The Commission of Inquiry on Enforced Disappearances has received 76 new complaints of missing persons in March, the monthly report released by the commission revealed. The commission received a total of 158 missing persons for the year 2022: 34 cases were lodged in January while 48 in February.
The commission statistics for the month of March added that the commission traced 38 persons last month – of whom 35 persons returned to their homes, one confined in jail while dead bodies of two persons were also found whose reports were lodged with the commission. The Commission statistics indicate that a total of 23 cases were deleted due to not being deemed to be cases of enforced disappearance.
As per the data of cases from March 2011, when the commission was established, up till March 2022, the commission received 8,463 complaints related to enforced disappearances, out of which it has disposed of 6,275 cases, while the whereabouts of 2,266 persons could not be ascertained during the course of inquiry.
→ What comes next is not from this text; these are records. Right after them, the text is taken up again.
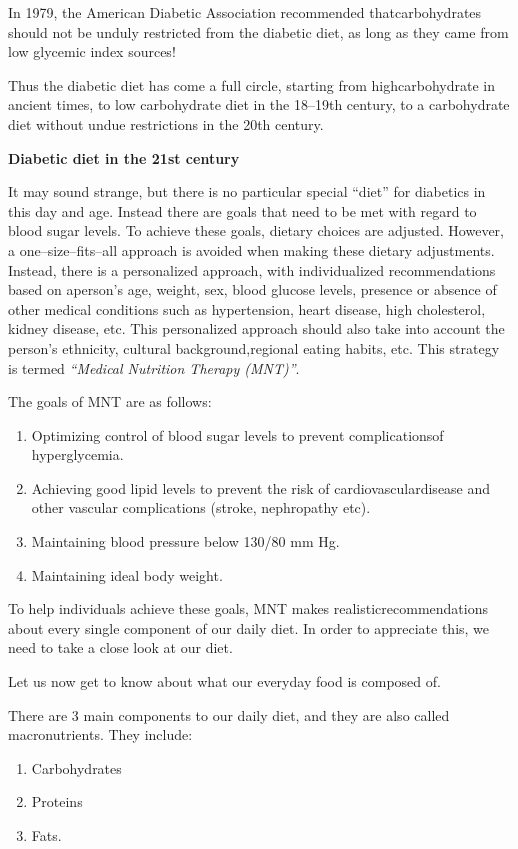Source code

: In 1979, the American Diabetic Association recommended that\break carbohydrates should not be unduly restricted from the diabetic diet, as long as they came from low glycemic index sources!

Thus the diabetic diet has come a full circle, starting from high\break carbohydrate in ancient times, to low carbohydrate diet in the 18–19th century, to a carbohydrate diet without undue restrictions in the 20th century.

\noindent\textbf{Diabetic diet in the 21st century}

It may sound strange, but there is no particular special “diet” for diabetics in this day and age. Instead there are goals that need to be met with regard to blood sugar levels. To achieve these goals, dietary choices are adjusted. However, a one–size–fits–all approach is avoided when making these dietary adjustments. Instead, there is a persona\-lized approach, with individualized recommendations based on a\break person’s age, weight, sex, blood glucose levels, presence or absence of other medical conditions such as hypertension, heart disease, high cholesterol, kidney disease, etc. This personalized approach should also take into account the person’s ethnicity, cultural background,\break regional eating habits, etc. This strategy is termed \textit{“Medical Nutrition Therapy (MNT)”}.

\clearpage
\noindent The goals of MNT are as follows:
\begin{enumerate}[•]
\itemsep=0pt
\item Optimizing control of blood sugar levels to prevent complications\break of hyperglycemia.
\item Achieving good lipid levels to prevent the risk of cardiovascular\break disease and other vascular complications (stroke, nephropathy etc).
\item Maintaining blood pressure below 130/80 mm Hg.
\item Maintaining ideal body weight.
\end{enumerate}

To help individuals achieve these goals, MNT makes realistic\break recommendations about every single component of our daily diet. In order to appreciate this, we need to take a close look at our diet.

Let us now get to know about what our everyday food is composed of.

There are 3 main components to our daily diet, and they are also called macronutrients. They include:
\begin{enumerate}
\itemsep=0pt
\item Carbohydrates
\item Proteins
\item Fats.
\end{enumerate}


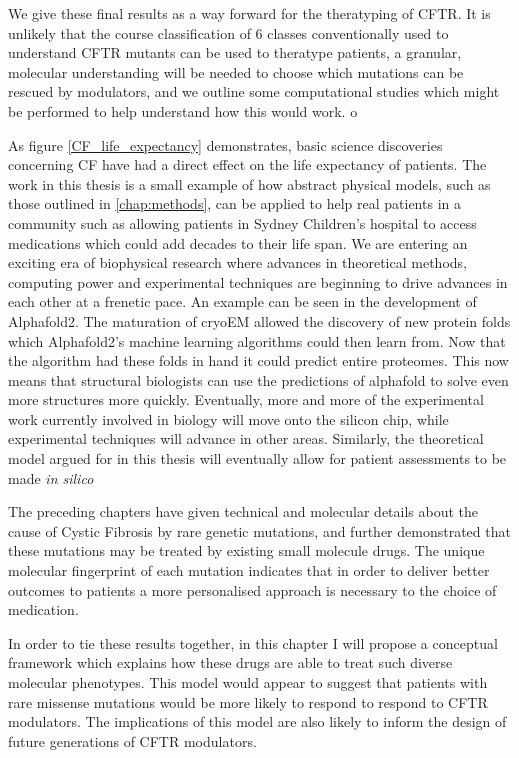 We give these final results as a way forward for the theratyping of CFTR. It is unlikely that the course classification of 6 classes conventionally used to understand CFTR mutants can be used to theratype patients, a granular, molecular understanding will be needed to choose which mutations can be rescued by modulators, and we outline some computational studies which might be performed to help understand how this would work.
o

As figure \ref{CF_life_expectancy} demonstrates, basic science discoveries concerning CF have had a direct effect on the life expectancy of patients. The work in this thesis is a small example of how abstract physical models, such as those outlined in \ref{chap:methods}, can be applied to help real patients in a community such as allowing patients in Sydney Children's hospital to access medications which could add decades to their life span. We are entering an exciting era of biophysical research where advances in theoretical methods, computing power and experimental techniques are beginning to drive advances in each other at a frenetic pace. An example can be seen in the development of Alphafold2. The maturation of cryoEM allowed the discovery of new protein folds which Alphafold2's machine learning algorithms could then learn from. Now that the algorithm had these folds in hand it could predict entire proteomes. This now means that structural biologists can use the predictions of alphafold to solve even more structures more quickly. Eventually, more and more of the experimental work currently involved in biology will move onto the silicon chip, while experimental techniques will advance in other areas. Similarly, the theoretical model argued for in this thesis will eventually allow for patient assessments to be made \textit{in silico}

The preceding chapters have given technical and molecular details about the cause of Cystic Fibrosis by rare genetic mutations, and further demonstrated that these mutations may be treated by existing small molecule drugs. The unique molecular fingerprint of each mutation indicates that in order to deliver better outcomes to patients a more personalised approach is necessary to the choice of medication. 

In order to tie these results together, in this chapter I will propose a conceptual framework which explains how these drugs are able to treat such diverse molecular phenotypes. This model would appear to suggest that patients with rare missense mutations would be more likely to respond to respond to CFTR modulators. The implications of this model are also likely to inform the design of future generations of CFTR modulators. 

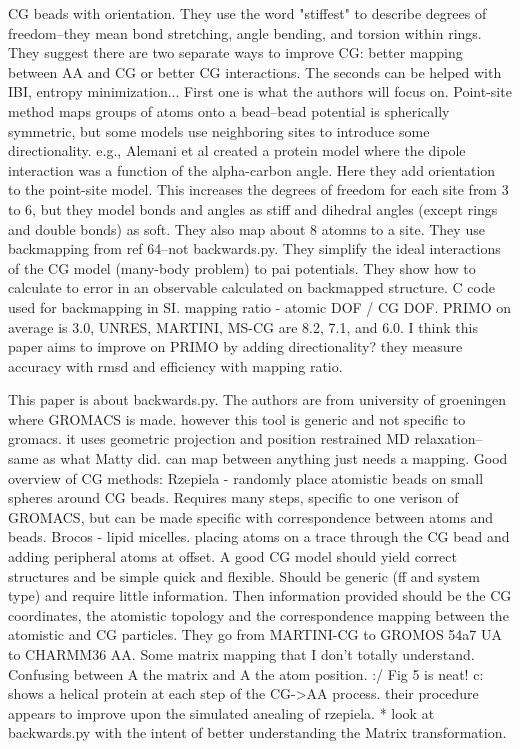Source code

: \documentclass{article}
\begin{document}
\cite{Haxton2015a}
CG beads with orientation. They use the word "stiffest" to describe degrees of freedom--they mean bond stretching, angle bending, and torsion within rings. They suggest there are two separate ways to improve CG: better mapping between AA and CG or better CG interactions. The seconds can be helped with IBI, entropy minimization... First one is what the authors will focus on.
Point-site method maps groups of atoms onto a bead--bead potential is spherically symmetric, but some models use neighboring sites to introduce some directionality. e.g., Alemani et al created a protein model where the dipole interaction was a function of the alpha-carbon angle. Here they add orientation to the point-site model. This increases the degrees of freedom for each site from 3 to 6, but they model bonds and angles as stiff and dihedral angles (except rings and double bonds) as soft. They also map about 8 atomns to a site. They use backmapping from ref 64--not backwards.py. 
They simplify the ideal interactions of the CG model (many-body problem) to pai potentials. They show how to calculate to error in an observable calculated on backmapped structure. C code used for backmapping in SI.
mapping ratio - atomic DOF / CG DOF. PRIMO on average is 3.0, UNRES, MARTINI, MS-CG are 8.2, 7.1, and 6.0. I think this paper aims to improve on PRIMO by adding directionality? they measure accuracy with rmsd and efficiency with mapping ratio.

\cite{Wassenar2014b}

This paper is about backwards.py. The authors are from university of groeningen where GROMACS is made. however this tool is generic and not specific to gromacs. it uses geometric projection and position restrained MD relaxation--same as what Matty did. can map between anything just needs a mapping.
Good overview of CG methods:
Rzepiela - randomly place atomistic beads on small spheres around CG beads. Requires many steps, specific to one verison of GROMACS, but can be made specific with correspondence between atoms and beads.
Brocos - lipid micelles. placing atoms on a trace through the CG bead and adding peripheral atoms at offset. 
A good CG model should yield correct structures and be simple quick and flexible. Should be generic (ff and system type) and require little information. Then information provided should be the CG coordinates, the atomistic topology and the correspondence mapping between the atomistic and CG particles.
They go from MARTINI-CG to GROMOS 54a7 UA to CHARMM36 AA.
Some matrix mapping that I don't totally understand. Confusing between A the matrix and A the atom position. :/
Fig 5 is neat! c: shows a helical protein at each step of the CG->AA process. their procedure appears to improve upon the simulated anealing of rzepiela. 
* look at backwards.py with the intent of better understanding the Matrix transformation.
\end{document}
The commission took up the case of Muhammad Nabi Marri & Muhammad Khan Marri, residents of Quetta, At the hearing held in this case at Quetta, SP Quaid Abad Quetta informed the commission that incidents of alleged enforced disappearance occurred on 11 April 2012, while dead bodies of both were found in the Maidan of Killa Firozabad, Sariab Road, Quetta last year. The dead bodies of both were handed over to legal heirs after the issuance of death certificates by the Medical-Legal Officer.
The data shows that since the establishment of the commission, a total of 3,319 people returned to their homes, 940 were confined in internment centres of the Pakistan Army, 585 were imprisoned in jails and dead bodies of 230 people were also found.
Out of a total of 940 persons confined in different internment centres in the country, 91 belong to Punjab, 791 are from Khyber-Pakhtunkhwa, 41 are from Sindh, 21 are residents of the federal capital Islamabad, two are from Baluchistan, three are from Azad Jammu and Kashmir (AJK), and one person belongs to Gilgit-Baltistan.
The Commission also took up the case of Mossa Jan son of Samand Khan, a resident of Quetta. Moosa Jan appeared before the Commission and his statement was recorded on oath, in which he stated that he was picked up and taken away blindfolded on 14 December 2021 by unknown persons. He further deposed that he was set free on 23 February 2022 at Akhtar Abad, Quetta, adding that hence no further action is required.
As per the data of cases from March 2011, when the commission was established, up till March 2022, the commission received 8,463 complaints related to enforced disappearances, out of which it has disposed of 6,275 cases, while the whereabouts of 2,266 persons could not be ascertained
The commission took up the case of Sikandar Khan son of Pir Bakhsh, a resident of Quetta, and he appeared before the commission. His statement was recorded on oath, in which he stated that he was abducted in front of his house, blindfolded by three or four persons, who came in a car, and kept him at some unknown place in a small room – from where he was set free at Quetta Bazaar after 45 days.
The commission data shows that in the year 2016, the commission received 728 complaints of alleged enforced disappearances, 868 in 2017, 1,098 in 2018, 800 in 2019, and 415 complaints in 2020 – while more than 1,400 complaints were received during the year of 2021.
Islamabad High Court (IHC) Chief Justice Athar Minallah last week equated enforced disappearances with treason. The remark came during the hearing of missing journalist Mudassar Naaru’s case at the IHC. Naru, a journalist from Lahore, went missing in August 2018.
“Enforced disappearances are treason. It is a case of treason,” Justice Minallah remarked. He said that enforced disappearances are not acceptable in a country that follows the Constitution. He asked if the inability to recover Mudassar Naaru was the failure of state agencies, adding that the federal and provincial governments should have looked into this matter.
“Can anyone be disappeared without their [federal and provincial governments’] will? No,” the judge declared. “People going missing are the incompetence of the State. The Executive is responsible if the state agencies are not in control. Why don’t we declare the executive responsible for it?”
The judge went on to say that sections of the Anti-Terrorism Act are applied in the enforced disappearance cases. Hailing from Lahore, Mudassar Naaru has been missing since 20 August 2018, when he disappeared while travelling in the northern areas with his wife and child.